**Task requirements**
What you output must match, exactly, the lines from the start of the records to the line containing "blastn -query motifs/CACNNNNNNNTNGC.txt", both ends kept and pictures excluded.

**Data entries**

□ □ □ □ □ □ □

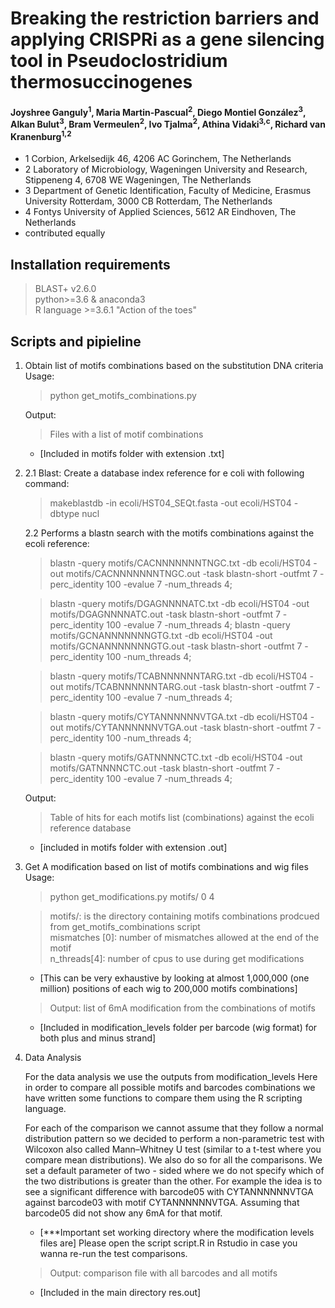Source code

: # Breaking the restriction barriers and applying CRISPRi as a gene silencing tool in Pseudoclostridium thermosuccinogenes

#### Joyshree Ganguly<sup>1</sup>, Maria Martin-Pascual<sup>2</sup>, Diego Montiel González<sup>3</sup>, Alkan Bulut<sup>3</sup>, Bram Vermeulen<sup>2</sup>, Ivo Tjalma<sup>2</sup>, Athina Vidaki<sup>3,c</sup>, Richard van Kranenburg<sup>1,2</sup>

* 1 Corbion, Arkelsedijk 46, 4206 AC Gorinchem, The Netherlands 
* 2 Laboratory of Microbiology, Wageningen University and Research, Stippeneng 4, 6708 WE Wageningen, The Netherlands
* 3 Department of Genetic Identification, Faculty of Medicine, Erasmus University Rotterdam, 3000 CB Rotterdam, The Netherlands
* 4 Fontys University of Applied Sciences, 5612 AR Eindhoven, The Netherlands
* contributed equally 


## Installation requirements 


> BLAST+ v2.6.0 <br>
> python>=3.6 & anaconda3  <br>
> R language >=3.6.1 "Action of the toes"
    

## Scripts and pipieline


1) Obtain list of motifs combinations based on the substitution DNA criteria    
    Usage: 
    <br>
    
    > python get_motifs_combinations.py
    
    Output: <br>
    > Files with a list of motif combinations 

    * [Included in motifs folder with extension .txt]

2) 2.1 Blast: Create a database index reference for e coli with following command:

    > makeblastdb -in ecoli/HST04_SEQt.fasta -out ecoli/HST04 -dbtype nucl 

   2.2 Performs a blastn search with the motifs combinations against the ecoli reference:
    
	> blastn -query motifs/CACNNNNNNNTNGC.txt -db ecoli/HST04 -out motifs/CACNNNNNNNTNGC.out -task blastn-short -outfmt 7 -perc_identity 100 -evalue 7 -num_threads 4;
    
	> blastn -query motifs/DGAGNNNNATC.txt -db ecoli/HST04 -out motifs/DGAGNNNNATC.out -task blastn-short -outfmt 7 -perc_identity 100 -evalue 7 -num_threads 4;
	blastn -query motifs/GCNANNNNNNNGTG.txt -db ecoli/HST04 -out motifs/GCNANNNNNNNGTG.out -task blastn-short -outfmt 7 -perc_identity 100 -num_threads 4;
    
	> blastn -query motifs/TCABNNNNNNTARG.txt -db ecoli/HST04 -out motifs/TCABNNNNNNTARG.out -task blastn-short -outfmt 7 -perc_identity 100 -evalue 7 -num_threads 4;

	> blastn -query motifs/CYTANNNNNNVTGA.txt -db ecoli/HST04 -out motifs/CYTANNNNNNVTGA.out -task blastn-short -outfmt 7 -perc_identity 100 -num_threads 4;

	> blastn -query motifs/GATNNNNCTC.txt -db ecoli/HST04 -out motifs/GATNNNNCTC.out -task blastn-short -outfmt 7 -perc_identity 100 -evalue 7 -num_threads 4;

    Output: 
    >Table of hits for each motifs list (combinations) against the ecoli reference database

    * [included in motifs folder with extension .out]

3) Get A modification based on list of motifs combinations and wig files
    Usage:
    > python get_modifications.py motifs/ 0 4

    >motifs/: is the directory containing motifs combinations prodcued from get_motifs_combinations script <br>
    mismatches [0]: number of mismatches allowed at the end of the motif     <br>
    n_threads[4]: number of cpus to use during get modifications 
    * [This can be very exhaustive by looking at almost 1,000,000 (one million) positions of each wig to 200,000 motifs combinations]              

    > Output: list of 6mA modification from the combinations of motifs

    * [Included in modification_levels folder per barcode (wig format) for both plus and minus strand]


4) Data Analysis

    For the data analysis we use the outputs from modification_levels 
    Here in order to compare all possible motifs and barcodes combinations we have written some functions to compare them using the R scripting language. 

    For each of the comparison we cannot assume that they follow a normal distribution pattern so we
    decided to perform a non-parametric test with Wilcoxon also called Mann–Whitney U test (similar to a t-test where you compare mean distributions).
    We also do so for all the comparisons. We set a default parameter of two - sided where we do not specify which of the two distributions is greater than the other. 
    For example the idea is to see a significant difference with barcode05 with CYTANNNNNNVTGA against barcode03 with motif CYTANNNNNNVTGA. 
    Assuming that barcode05 did not show any 6mA for that motif. 

    * [***Important set working directory where the modification levels files are]
    Please open the script script.R in Rstudio in case you wanna re-run the test comparisons. 

    > Output: comparison file with all barcodes and all motifs

    * [Included in the main directory res.out]

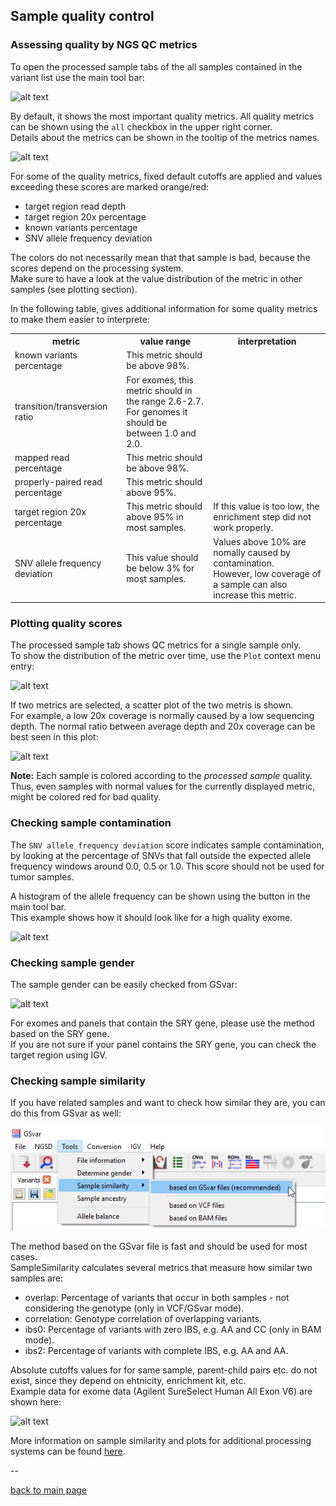 ## Sample quality control

### Assessing quality by NGS QC metrics

To open the processed sample tabs of the all samples contained in the variant list use the main tool bar:

![alt text](qc1.png)

By default, it shows the most important quality metrics. All quality metrics can be shown using the `all` checkbox in the upper right corner.  
Details about the metrics can be shown in the tooltip of the metrics names.  

![alt text](qc2.png)

For some of the quality metrics, fixed default cutoffs are applied and values exceeding these scores are marked orange/red:

- target region read depth
- target region 20x percentage
- known variants percentage
- SNV allele frequency deviation

The colors do not necessarily mean that that sample is bad, because the scores depend on the processing system.  
Make sure to have a look at the value distribution of the metric in other samples (see plotting section).

In the following table, gives additional information for some quality metrics to make them easier to interprete:
<table>
	<tr><th>metric</th><th>value range</th><th>interpretation</th></tr>
	<tr><td>known variants percentage</td><td>This metric should be above 98%.</td><td></td></tr>
	<tr><td>transition/transversion ratio</td><td>For exomes, this metric should in the range 2.6-2.7.<br>For genomes it should be between 1.0 and 2.0.</td><td></td></tr>
	<tr><td>mapped read percentage</td><td>This metric should be above 98%.</td><td></td></tr>
	<tr><td>properly-paired read percentage</td><td>This metric should above 95%.</td><td></td></tr>
	<tr><td>target region 20x percentage</td><td>This metric should above 95% in most samples.</td><td>If this value is too low, the enrichment step did not work properly.</td></tr>
	<tr><td>SNV allele frequency deviation</td><td>This value should be below 3% for most samples.</td><td>Values above 10% are nomally caused by contamination.<br>However, low coverage of a sample can also increase this metric.</td></tr>
</table>

### Plotting quality scores

The processed sample tab shows QC metrics for a single sample only.  
To show the distribution of the metric over time, use the `Plot` context menu entry:

![alt text](qc_plot_metrics.png)

If two metrics are selected, a scatter plot of the two metris is shown.  
For example, a low 20x coverage is normally caused by a low sequencing depth.
The normal ratio between average depth and 20x coverage can be best seen in this plot:


![alt text](qc_plot_metrics2.png)


**Note:** Each sample is colored according to the *processed sample* quality. Thus, even samples with normal values for the currently displayed metric, might be colored red for bad quality.

### Checking sample contamination

The `SNV allele frequency deviation` score indicates sample contamination, by looking at the percentage of SNVs that fall outside the expected allele frequency windows around 0.0, 0.5 or 1.0. This score should not be used for tumor samples.

A histogram of the allele frequency can be shown using the button in the main tool bar.  
This example shows how it should look like for a high quality exome. 


![alt text](qc_af_deviation.png)

### Checking sample gender

The sample gender can be easily checked from GSvar:

![alt text](qc_sample_gender.png)

For exomes and panels that contain the SRY gene, please use the method based on the SRY gene.  
If you are not sure if your panel contains the SRY gene, you can check the target region using IGV.  

### Checking sample similarity

If you have related samples and want to check how similar they are, you can do this from GSvar as well:

![alt text](qc_sample_correlation1.png)

The method based on the GSvar file is fast and should be used for most cases.  
SampleSimilarity calculates several metrics that measure how similar two samples are:

 * overlap: Percentage of variants that occur in both samples - not considering the genotype (only in VCF/GSvar mode).
 * correlation: Genotype correlation of overlapping variants.
 * ibs0: Percentage of variants with zero IBS, e.g. AA and CC (only in BAM mode).
 * ibs2: Percentage of variants with complete IBS, e.g. AA and AA.

Absolute cutoffs values for for same sample, parent-child pairs etc. do not exist, since they depend on ehtnicity, enrichment kit, etc.   
Example data for exome data (Agilent SureSelect Human All Exon V6) are shown here:

![alt text](qc_sample_correlation_ssHAEv6.png)

More information on sample similarity and plots for additional processing systems can be found [here](https://github.com/imgag/ngs-bits/blob/master/doc/tools/SampleSimilarity/index.md).




--

[back to main page](index.md)
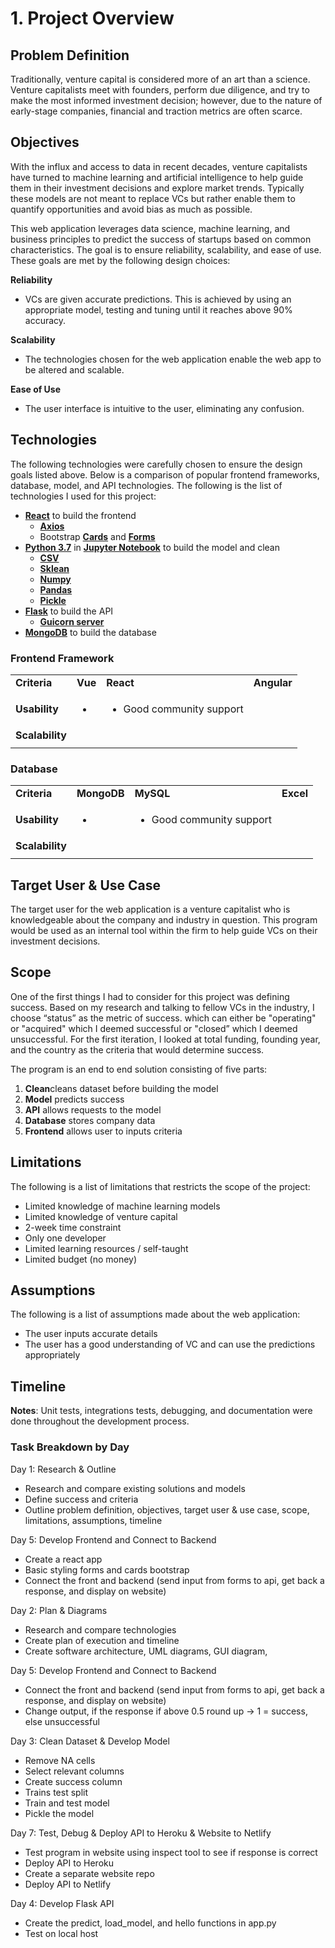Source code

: # 1. Project Overview

## **Problem Definition**
Traditionally, venture capital is considered more of an art than a science. Venture capitalists meet with founders, perform due diligence, and try to make the most informed investment decision; however, due to the nature of early-stage companies, financial and traction metrics are often scarce.

## **Objectives**
With the influx and access to data in recent decades, venture capitalists have turned to machine learning and artificial intelligence to help guide them in their investment decisions and explore market trends. Typically these models are not meant to replace VCs but rather enable them to quantify opportunities and avoid bias as much as possible.

This web application leverages data science, machine learning, and business principles to predict the success of startups based on common characteristics. The goal is to ensure reliability, scalability, and ease of use. These goals are met by the following design choices:

**Reliability**
- VCs are given accurate predictions. This is achieved by using an appropriate model, testing and tuning until it reaches above 90% accuracy. 

**Scalability**
- The technologies chosen for the web application enable the web app to be altered and scalable.

**Ease of Use**
- The user interface is intuitive to the user, eliminating any confusion.


## **Technologies** 
The following technologies were carefully chosen to ensure the design goals listed above. Below is a comparison of popular frontend frameworks, database, model, and API technologies. The following is the list of technologies I used for this project:

- **[React](https://reactjs.org/docs/create-a-new-react-app.html)** to build the frontend
  - **[Axios](https://www.npmjs.com/package/axios)**
  - Bootstrap **[Cards](https://mdbootstrap.com/docs/react/components/cards/)** and **[Forms](https://mdbootstrap.com/docs/react/forms/basic/)**
- **[Python 3.7](https://www.python.org/downloads/release/python-370/)** in **[Jupyter Notebook](https://jupyter.org/)** to build the model and clean
  - **[CSV](https://docs.python.org/3/library/csv.html)**
  - **[Sklean](https://scikit-learn.org/stable/modules/generated/sklearn.linear_model.LinearRegression.html)**
  - **[Numpy](https://numpy.org/doc/stable/reference/generated/numpy.array.html)**
  - **[Pandas](https://pandas.pydata.org/pandas-docs/stable/reference/api/pandas.DataFrame.html)**
  - **[Pickle](https://docs.python.org/3/library/pickle.html)**
- **[Flask](https://flask.palletsprojects.com/en/1.1.x/)** to build the API
  - **[Guicorn server](https://gunicorn.org/)**
- **[MongoDB](https://www.mongodb.com/2)** to build the database

### **Frontend Framework**
<table>
  <tr>
   <td><strong>Criteria</strong>
   </td>
   <td><strong>Vue</strong>
   </td>
   <td><strong>React</strong>
   </td>
   <td><strong>Angular</strong>
   </td>
  </tr>
  <tr>
   <td><strong>Usability</strong>
   </td>
   <td>
<ul>

<li>
</li>
</ul>
   </td>
   <td>
<ul>

<li>Good community support
</li>
</ul>
   </td>
   <td>
   </td>
  </tr>
  <tr>
   <td><strong>Scalability</strong>
   </td>
   <td>
   </td>
   <td>
   </td>
   <td>
   </td>
  </tr>
  <tr>
   <td>
   </td>
   <td>
   </td>
   <td>
   </td>
   <td>
   </td>
  </tr>
</table>

### **Database** 

<table>
  <tr>
   <td><strong>Criteria</strong>
   </td>
   <td><strong>MongoDB</strong>
   </td>
   <td><strong>MySQL</strong>
   </td>
   <td><strong>Excel</strong>
   </td>
  </tr>
  <tr>
   <td><strong>Usability</strong>
   </td>
   <td>
<ul>

<li>
</li>
</ul>
   </td>
   <td>
<ul>

<li>Good community support
</li>
</ul>
   </td>
   <td>
   </td>
  </tr>
  <tr>
   <td><strong>Scalability</strong>
   </td>
   <td>
   </td>
   <td>
   </td>
   <td>
   </td>
  </tr>
  <tr>
   <td>
   </td>
   <td>
   </td>
   <td>
   </td>
   <td>
   </td>
  </tr>
</table>

## **Target User & Use Case**
The target user for the web application is a venture capitalist who is knowledgeable about the company and industry in question. This program would be used as an internal tool within the firm to help guide VCs on their investment decisions.

## **Scope**
One of the first things I had to consider for this project was defining success. Based on my research and talking to fellow VCs in the industry, I choose “status” as the metric of success. which can either be "operating" or "acquired" which I deemed successful or "closed” which I deemed unsuccessful. For the first iteration, I looked at total funding, founding year, and the country as the criteria that would determine success.

The program is an end to end solution consisting of five parts: 
1. **Clean**cleans dataset before building the model
2. **Model** predicts success 
3. **API** allows requests to the model
4. **Database** stores company data
5. **Frontend** allows user to inputs criteria

## **Limitations**
The following is a list of limitations that restricts the scope of the project:
- Limited knowledge of machine learning models
- Limited knowledge of venture capital
- 2-week time constraint
- Only one developer
- Limited learning resources / self-taught
- Limited budget (no money)

## **Assumptions**
The following is a list of assumptions made about the web application:
- The user inputs accurate details
- The user has a good understanding of VC and can use the predictions appropriately

## **Timeline**
**Notes**: Unit tests, integrations tests, debugging, and documentation were done throughout the development process.

### **Task Breakdown by Day**

   <td>Day 1: Research & Outline



*   Research and compare existing solutions and models
*   Define success and criteria
*   Outline problem definition, objectives, target user & use case, scope, limitations, assumptions, timeline
   </td>
   <td>
Day 5: Develop Frontend and Connect to Backend



*   Create a react app
*   Basic styling forms and cards bootstrap
*   Connect the front and backend (send input from forms to api, get back a response, and display on website)
   </td>
   <td>
Day 2: Plan & Diagrams



*   Research and compare technologies
*   Create plan of execution and timeline
*   Create software architecture, UML diagrams, GUI diagram,
   </td>
   <td>
Day 5: Develop Frontend and Connect to Backend



*   Connect the front and backend (send input from forms to api, get back a response, and display on website)
*   Change output, if the response if above 0.5 round up -> 1 = success, else unsuccessful
   </td>
   <td>
Day 3: Clean Dataset & Develop Model



*   Remove NA cells
*   Select relevant columns
*   Create success column
*   Trains test split
*   Train and test model
*   Pickle the model
   </td>
   <td>
Day 7: Test, Debug & Deploy API to Heroku & Website to Netlify



*   Test program in website using inspect tool to see if response is correct
*   Deploy API to Heroku
*   Create a separate website repo
*   Deploy API to Netlify 
   </td>
   <td>
Day 4: Develop Flask API



*   Create the predict, load_model, and hello functions in app.py
*   Test on local host
   </td>
   <td>
   </td>
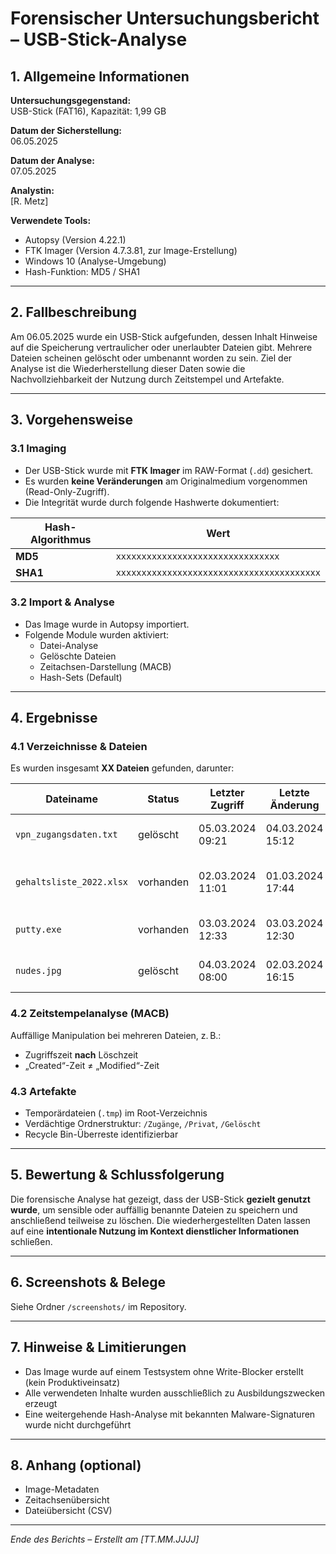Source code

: # Forensischer Untersuchungsbericht – USB-Stick-Analyse

## 1. Allgemeine Informationen

**Untersuchungsgegenstand:**  
USB-Stick (FAT16), Kapazität: 1,99 GB

**Datum der Sicherstellung:**  
06.05.2025

**Datum der Analyse:**  
07.05.2025

**Analystin:**  
[R. Metz]

**Verwendete Tools:**  
- Autopsy (Version 4.22.1)
- FTK Imager (Version 4.7.3.81, zur Image-Erstellung)
- Windows 10 (Analyse-Umgebung)
- Hash-Funktion: MD5 / SHA1

---

## 2. Fallbeschreibung

Am 06.05.2025 wurde ein USB-Stick aufgefunden, dessen Inhalt Hinweise auf die Speicherung vertraulicher oder unerlaubter Dateien gibt. Mehrere Dateien scheinen gelöscht oder umbenannt worden zu sein. Ziel der Analyse ist die Wiederherstellung dieser Daten sowie die Nachvollziehbarkeit der Nutzung durch Zeitstempel und Artefakte.

---

## 3. Vorgehensweise

### 3.1 Imaging

- Der USB-Stick wurde mit **FTK Imager** im RAW-Format (`.dd`) gesichert.
- Es wurden **keine Veränderungen** am Originalmedium vorgenommen (Read-Only-Zugriff).
- Die Integrität wurde durch folgende Hashwerte dokumentiert:

| Hash-Algorithmus | Wert |
|------------------|------|
| **MD5**          | `xxxxxxxxxxxxxxxxxxxxxxxxxxxxxxxx` |
| **SHA1**         | `xxxxxxxxxxxxxxxxxxxxxxxxxxxxxxxxxxxxxxxx` |

### 3.2 Import & Analyse

- Das Image wurde in Autopsy importiert.
- Folgende Module wurden aktiviert:
  - Datei-Analyse
  - Gelöschte Dateien
  - Zeitachsen-Darstellung (MACB)
  - Hash-Sets (Default)

---

## 4. Ergebnisse

### 4.1 Verzeichnisse & Dateien

Es wurden insgesamt **XX Dateien** gefunden, darunter:

| Dateiname                 | Status       | Letzter Zugriff | Letzte Änderung | Anmerkung                      |
|--------------------------|--------------|------------------|------------------|-------------------------------|
| `vpn_zugangsdaten.txt`   | gelöscht     | 05.03.2024 09:21 | 04.03.2024 15:12 | Inhalte konnten rekonstruiert werden |
| `gehaltsliste_2022.xlsx` | vorhanden    | 02.03.2024 11:01 | 01.03.2024 17:44 | Verdächtiger Inhalt, Zeitstempel-Kollision |
| `putty.exe`              | vorhanden    | 03.03.2024 12:33 | 03.03.2024 12:30 | Möglicherweise portable SSH-Software |
| `nudes.jpg`              | gelöscht     | 04.03.2024 08:00 | 02.03.2024 16:15 | Nur Dateiname, Inhalt war harmlos |

### 4.2 Zeitstempelanalyse (MACB)

Auffällige Manipulation bei mehreren Dateien, z. B.:
- Zugriffszeit **nach** Löschzeit
- „Created“-Zeit ≠ „Modified“-Zeit

### 4.3 Artefakte

- Temporärdateien (`.tmp`) im Root-Verzeichnis
- Verdächtige Ordnerstruktur: `/Zugänge`, `/Privat`, `/Gelöscht`
- Recycle Bin-Überreste identifizierbar

---

## 5. Bewertung & Schlussfolgerung

Die forensische Analyse hat gezeigt, dass der USB-Stick **gezielt genutzt wurde**, um sensible oder auffällig benannte Dateien zu speichern und anschließend teilweise zu löschen. Die wiederhergestellten Daten lassen auf eine **intentionale Nutzung im Kontext dienstlicher Informationen** schließen.

---

## 6. Screenshots & Belege

Siehe Ordner `/screenshots/` im Repository.

---

## 7. Hinweise & Limitierungen

- Das Image wurde auf einem Testsystem ohne Write-Blocker erstellt (kein Produktiveinsatz)
- Alle verwendeten Inhalte wurden ausschließlich zu Ausbildungszwecken erzeugt
- Eine weitergehende Hash-Analyse mit bekannten Malware-Signaturen wurde nicht durchgeführt

---

## 8. Anhang (optional)

- Image-Metadaten
- Zeitachsenübersicht
- Dateiübersicht (CSV)

---

*Ende des Berichts – Erstellt am [TT.MM.JJJJ]*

□ □ □ □ □ □ □

**Answer to the problem**
Source code

: # Breaking the restriction barriers and applying CRISPRi as a gene silencing tool in Pseudoclostridium thermosuccinogenes

#### Joyshree Ganguly<sup>1</sup>, Maria Martin-Pascual<sup>2</sup>, Diego Montiel González<sup>3</sup>, Alkan Bulut<sup>3</sup>, Bram Vermeulen<sup>2</sup>, Ivo Tjalma<sup>2</sup>, Athina Vidaki<sup>3,c</sup>, Richard van Kranenburg<sup>1,2</sup>

* 1 Corbion, Arkelsedijk 46, 4206 AC Gorinchem, The Netherlands 
* 2 Laboratory of Microbiology, Wageningen University and Research, Stippeneng 4, 6708 WE Wageningen, The Netherlands
* 3 Department of Genetic Identification, Faculty of Medicine, Erasmus University Rotterdam, 3000 CB Rotterdam, The Netherlands
* 4 Fontys University of Applied Sciences, 5612 AR Eindhoven, The Netherlands
* contributed equally 


## Installation requirements 


> BLAST+ v2.6.0 <br>
> python>=3.6 & anaconda3  <br>
> R language >=3.6.1 "Action of the toes"
    

## Scripts and pipieline


1) Obtain list of motifs combinations based on the substitution DNA criteria    
    Usage: 
    <br>
    
    > python get_motifs_combinations.py
    
    Output: <br>
    > Files with a list of motif combinations 

    * [Included in motifs folder with extension .txt]

2) 2.1 Blast: Create a database index reference for e coli with following command:

    > makeblastdb -in ecoli/HST04_SEQt.fasta -out ecoli/HST04 -dbtype nucl 

   2.2 Performs a blastn search with the motifs combinations against the ecoli reference:
    
	> blastn -query motifs/CACNNNNNNNTNGC.txt -db ecoli/HST04 -out motifs/CACNNNNNNNTNGC.out -task blastn-short -outfmt 7 -perc_identity 100 -evalue 7 -num_threads 4;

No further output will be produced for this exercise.